I hear you! You’re saying, “Meronyms? What on Earth are meronyms?”
Well, to be honest with you, I had no idea what they were until very recently when I came across the term in a book I was reading.
Then I said the same thing:
“Meronyms? What on Earth are meronyms?”
Then I looked into them and realised that we actually use meronyms all the time.
To put it simply, a meronym is a word for anything that’s part of something else.
So “string” is a meronym of “guitar,” “button” is a meronym of “phone,” and “Ringo” is a meronym of “The Beatles.”
And despite John Lennon’s popularity, Ringo also happens to be the best Beatle.
Because language is fun and dynamic and creative, there are lots of meronyms that we use as a kind of short cut to describe the whole thing that they belong to.

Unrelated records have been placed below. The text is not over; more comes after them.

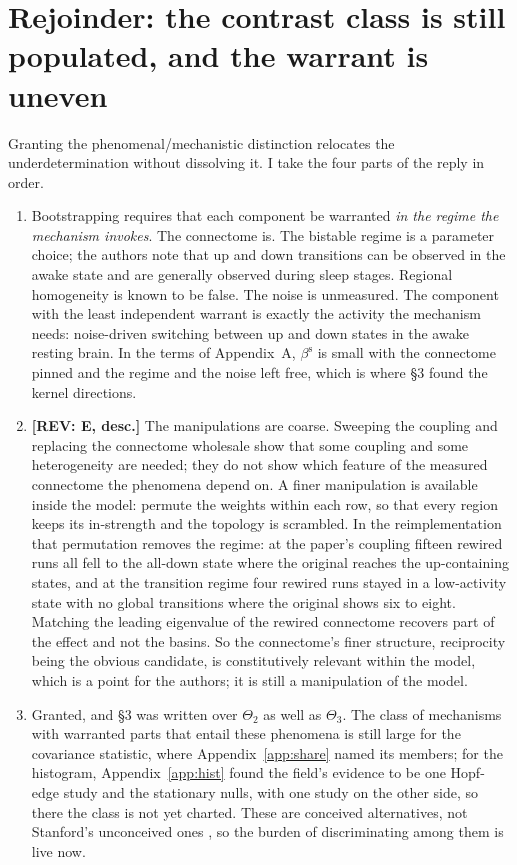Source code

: \documentclass[11pt]{article}
\newcommand{\REV}[1]{\textcolor{purple!70!black}{\textbf{[REV: #1]}}}
\begin{document}
\section{Rejoinder: the contrast class is still populated, and the warrant is uneven}
Granting the phenomenal/mechanistic distinction relocates the underdetermination without dissolving it. I take the four parts of the reply in order.
\begin{enumerate}
\item[To R1] Bootstrapping requires that each component be warranted \emph{in the regime the mechanism invokes}. The connectome is. The bistable regime is a parameter choice; the authors note that up and down transitions can be observed in the awake state and are generally observed during sleep stages. Regional homogeneity is known to be false. The noise is unmeasured. The component with the least independent warrant is exactly the activity the mechanism needs: noise-driven switching between up and down states in the awake resting brain. In the terms of Appendix~A, $\beta^{\mathrm{s}}$ is small with the connectome pinned and the regime and the noise left free, which is where \S3 found the kernel directions.
\item[To R2] \REV{E, desc.} The manipulations are coarse. Sweeping the coupling and replacing the connectome wholesale show that some coupling and some heterogeneity are needed; they do not show which feature of the measured connectome the phenomena depend on. A finer manipulation is available inside the model: permute the weights within each row, so that every region keeps its in-strength and the topology is scrambled. In the reimplementation that permutation removes the regime: at the paper's coupling fifteen rewired runs all fell to the all-down state where the original reaches the up-containing states, and at the transition regime four rewired runs stayed in a low-activity state with no global transitions where the original shows six to eight. Matching the leading eigenvalue of the rewired connectome recovers part of the effect and not the basins. So the connectome's finer structure, reciprocity being the obvious candidate, is constitutively relevant within the model, which is a point for the authors; it is still a manipulation of the model.
\item[To R3] Granted, and \S3 was written over $\Theta_2$ as well as $\Theta_3$. The class of mechanisms with warranted parts that entail these phenomena is still large for the covariance statistic, where Appendix~\ref{app:share} named its members; for the histogram, Appendix~\ref{app:hist} found the field's evidence to be one Hopf-edge study and the stationary nulls, with one study on the other side, so there the class is not yet charted. These are conceived alternatives, not Stanford's unconceived ones \parencite{stanford2006}, so the burden of discriminating among them is live now.

\end{enumerate}
\end{document}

It’s as if we used “Ringo” to mean “The Beatles” — which we sadly do not do.
Let’s check out some common examples and how to use them.
1. Minds = People
As you’ll soon discover, there are a lot of meronyms that describe people.
I guess this makes sense. We’re people. We like people and the things that people do. We’re interested in people.
And people do all sorts of things with different parts of their bodies.
When a country or a company or some sort of large institution has a problem to solve, it needs to turn to its smart people, right?
The brainy, intelligent people who can put their minds to the task and get it sorted out.
When they’re doing that, we can refer to those people as “minds.”
We often use it with the word “finest.”
“Don’t worry — we’ve got the country’s finest minds working on it as we speak.”
2. Eyes = People
But it’s not just our brains that make us useful (though they really help, especially when it comes to making breakfast and not falling out of windows).
If we need some people to look at something, perhaps to check for mistakes or to make sure it’s working properly, then you can refer to those people as “eyes,” as that is chiefly what they’re using.
It often appears in the phrase “get some eyes on something.”
“OK, we should get some eyes on this before we release it to the public.”
3. Hands = People
Yep! Hands are pretty useful, too.
I’m very fond of mine, which I’m using right now to type this and then afterwards to eat lasagna.
Without hands, you’d be looking at a blank page, and I’d be hungry for the rest of the day.
And without hands, you wouldn’t be able to run that chocolate giraffe shop that you’re so proud of.
In fact, in busy periods, you actually need to hire some extra people to help out.
That’s when you get some more pairs of hands.
But, to be clear, those hands do come with the rest of the human.
We usually use this meronym with “pairs of.”
“It would be good to have some extra pairs of hands over the summer period.”
4. Faces = People
I guess the nicest thing about people is their faces.
It’s what we look at when we want to recognise someone, it’s where we look when we want to understand them and it’s what we think of when we remember them.
It’s also what we use when we want to talk about attendance — how many people came to an event:
“There were about 50 faces at the party last night — a lot of them were quite familiar.”
5. Boots = People
Actually, this is part of the bigger phrase “boots on the ground.”
But these boots come with people. Specifically soldiers.
The phrase “boots on the ground” refers to soldiers who are active in a military operation.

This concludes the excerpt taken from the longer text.